Reza a lenda que quem tocar no pé do índio que se encontra reclinado na base de pedra do monumento não deixará de regressar à cidade. Eu peguei no pé dele, uhuuu! Numa das esquinas em frente à praça, encontra-se o palácio de Sara Braun, uma mansão de dois pisos, cuja fachada exibe um jardim de inverno enquadrado numa estrutura metálica finamente trabalhada. Abriga atualmente o Club Union e um sofisticado e caro hotel. Incrível mas desde sexta-feira, quando eu ainda me encontrava em Puerto Natales, chove nesta região. Hoje com mais intensidade do que nos dias anteriores. A cidade é atravessada pelo rio das Minas, assim chamado porque o carvão já foi muito explorado por estas bandas, tendo sido construída, inclusive, na avenida Cristobal Colon, uma ferrovia usada no transporte deste minério cuja extração obtinha-se de um cerro situado no entorno da cidade. Infelizmente, não foi preservada, e de seus trilhos e da linda estação revestida com ladrilhos já nada mais resta. O rio das Minas atualmente é um pobre filete de água, poluidíssimo, onde se vêem boiando inúmeros detritos, dentre os quais pneus jogados em seu leito.

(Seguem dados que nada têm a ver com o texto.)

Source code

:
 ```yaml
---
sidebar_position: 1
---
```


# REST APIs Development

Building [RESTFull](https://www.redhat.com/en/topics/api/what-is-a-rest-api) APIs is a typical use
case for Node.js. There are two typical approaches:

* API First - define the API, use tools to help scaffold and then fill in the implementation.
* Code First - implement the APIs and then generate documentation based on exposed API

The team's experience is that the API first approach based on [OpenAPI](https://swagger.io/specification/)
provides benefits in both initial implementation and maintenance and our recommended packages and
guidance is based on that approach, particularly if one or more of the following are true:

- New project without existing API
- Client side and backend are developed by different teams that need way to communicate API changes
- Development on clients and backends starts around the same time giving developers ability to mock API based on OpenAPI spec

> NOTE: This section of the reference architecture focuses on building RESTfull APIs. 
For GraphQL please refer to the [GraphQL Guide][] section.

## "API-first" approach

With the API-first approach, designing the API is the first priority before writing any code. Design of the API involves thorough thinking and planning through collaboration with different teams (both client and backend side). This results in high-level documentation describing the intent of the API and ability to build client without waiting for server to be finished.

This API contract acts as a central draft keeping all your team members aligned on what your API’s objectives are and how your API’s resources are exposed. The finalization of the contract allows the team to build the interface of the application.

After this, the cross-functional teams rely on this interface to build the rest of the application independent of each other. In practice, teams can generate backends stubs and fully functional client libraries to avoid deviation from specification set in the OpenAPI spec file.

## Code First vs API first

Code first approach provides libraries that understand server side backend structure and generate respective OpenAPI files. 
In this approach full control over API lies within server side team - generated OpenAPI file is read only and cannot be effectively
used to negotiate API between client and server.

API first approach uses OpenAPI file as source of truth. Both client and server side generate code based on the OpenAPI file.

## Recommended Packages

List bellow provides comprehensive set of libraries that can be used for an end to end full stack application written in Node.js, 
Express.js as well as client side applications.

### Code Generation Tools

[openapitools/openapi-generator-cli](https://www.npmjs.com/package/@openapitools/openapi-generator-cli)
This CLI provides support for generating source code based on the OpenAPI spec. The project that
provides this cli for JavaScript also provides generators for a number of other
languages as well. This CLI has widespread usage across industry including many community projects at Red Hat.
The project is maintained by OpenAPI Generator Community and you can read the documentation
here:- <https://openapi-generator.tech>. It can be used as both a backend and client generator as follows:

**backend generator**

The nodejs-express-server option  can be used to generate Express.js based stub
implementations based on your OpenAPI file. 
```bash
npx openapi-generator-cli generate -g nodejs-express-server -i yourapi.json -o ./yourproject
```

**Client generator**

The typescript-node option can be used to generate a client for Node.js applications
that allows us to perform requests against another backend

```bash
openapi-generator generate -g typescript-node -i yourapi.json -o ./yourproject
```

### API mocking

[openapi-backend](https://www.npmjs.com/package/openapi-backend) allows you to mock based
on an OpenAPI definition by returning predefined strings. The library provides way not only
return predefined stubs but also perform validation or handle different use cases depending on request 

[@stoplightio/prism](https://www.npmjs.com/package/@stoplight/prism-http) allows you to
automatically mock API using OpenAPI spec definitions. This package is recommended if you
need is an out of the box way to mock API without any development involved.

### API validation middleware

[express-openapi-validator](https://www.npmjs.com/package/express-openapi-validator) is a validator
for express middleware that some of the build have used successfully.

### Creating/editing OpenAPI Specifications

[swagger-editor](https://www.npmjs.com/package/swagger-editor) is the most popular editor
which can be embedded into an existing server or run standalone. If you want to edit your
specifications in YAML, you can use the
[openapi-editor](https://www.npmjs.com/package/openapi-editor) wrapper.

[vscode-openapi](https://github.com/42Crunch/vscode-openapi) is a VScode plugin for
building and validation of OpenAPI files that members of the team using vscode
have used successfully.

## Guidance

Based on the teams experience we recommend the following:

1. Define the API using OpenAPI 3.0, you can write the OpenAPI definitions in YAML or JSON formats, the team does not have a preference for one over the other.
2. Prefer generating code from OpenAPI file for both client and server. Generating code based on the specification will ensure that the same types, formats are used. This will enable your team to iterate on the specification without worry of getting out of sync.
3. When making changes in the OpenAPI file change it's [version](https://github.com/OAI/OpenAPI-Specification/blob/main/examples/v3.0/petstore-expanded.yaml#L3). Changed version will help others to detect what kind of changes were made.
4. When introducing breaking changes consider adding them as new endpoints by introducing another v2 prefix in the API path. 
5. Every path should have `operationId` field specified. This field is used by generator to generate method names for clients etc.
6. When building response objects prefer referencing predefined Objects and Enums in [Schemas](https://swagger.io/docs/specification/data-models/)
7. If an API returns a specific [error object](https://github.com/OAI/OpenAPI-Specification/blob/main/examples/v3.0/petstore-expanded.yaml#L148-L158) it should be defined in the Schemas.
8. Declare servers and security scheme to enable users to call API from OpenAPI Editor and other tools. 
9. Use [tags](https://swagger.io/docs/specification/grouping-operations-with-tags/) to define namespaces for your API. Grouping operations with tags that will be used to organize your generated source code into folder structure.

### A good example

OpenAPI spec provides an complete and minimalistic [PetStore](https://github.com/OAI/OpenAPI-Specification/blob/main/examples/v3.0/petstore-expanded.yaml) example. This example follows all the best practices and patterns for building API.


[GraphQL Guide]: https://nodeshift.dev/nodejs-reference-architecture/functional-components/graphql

Janto no restaurante El Remezon, outra dica do Nelson. No ambiente, simples, há três salas, uma delas ocupada unicamente por uma grande mesa redonda e cadeiras.

O menu, um quadro-negro onde está escrito a giz o cardápio de 12 pratos, encontra-se colocado num atril, à entrada. A pequena garçonete, vestida em trajes masculinos, coloca-o a minha frente para que eu faça minha escolha. O frio exige algo quente, motivo por que peço uma sopa de alho - gente, que coisa boa esta sopa, absolutamente di-vi-na! (feita com pão torrado ralado, caldo de carne e alho, é claro), uma salada de abacate, tomate e alface e o tal menu degustação: guanaco ao vinagrete, patê de ñandu, carpacio de castor e cordeiro aux poivre (adoro o carpacio de castor, muiiiito bom, pena vir tão pouquinho). A sobremesa, uma coisa hor-rí-vel, chamada mil folhas, a massa da grossura de um dedo de gordo, fico impressionada com a total ausência de delicadeza. E pra culminar sabem com o quê é recheada?! Doce de leite...arghhh! Como aquela mil folhas está me provocando borbulhas no estômago, entro num simpático barzinho e mando ver num Porto tinto, excelente digestivo que se deve usar em situações estomacais embaraçosas. Dia seguinte, acordo nova em folha, graças ao famoso vinho português, pois, pois!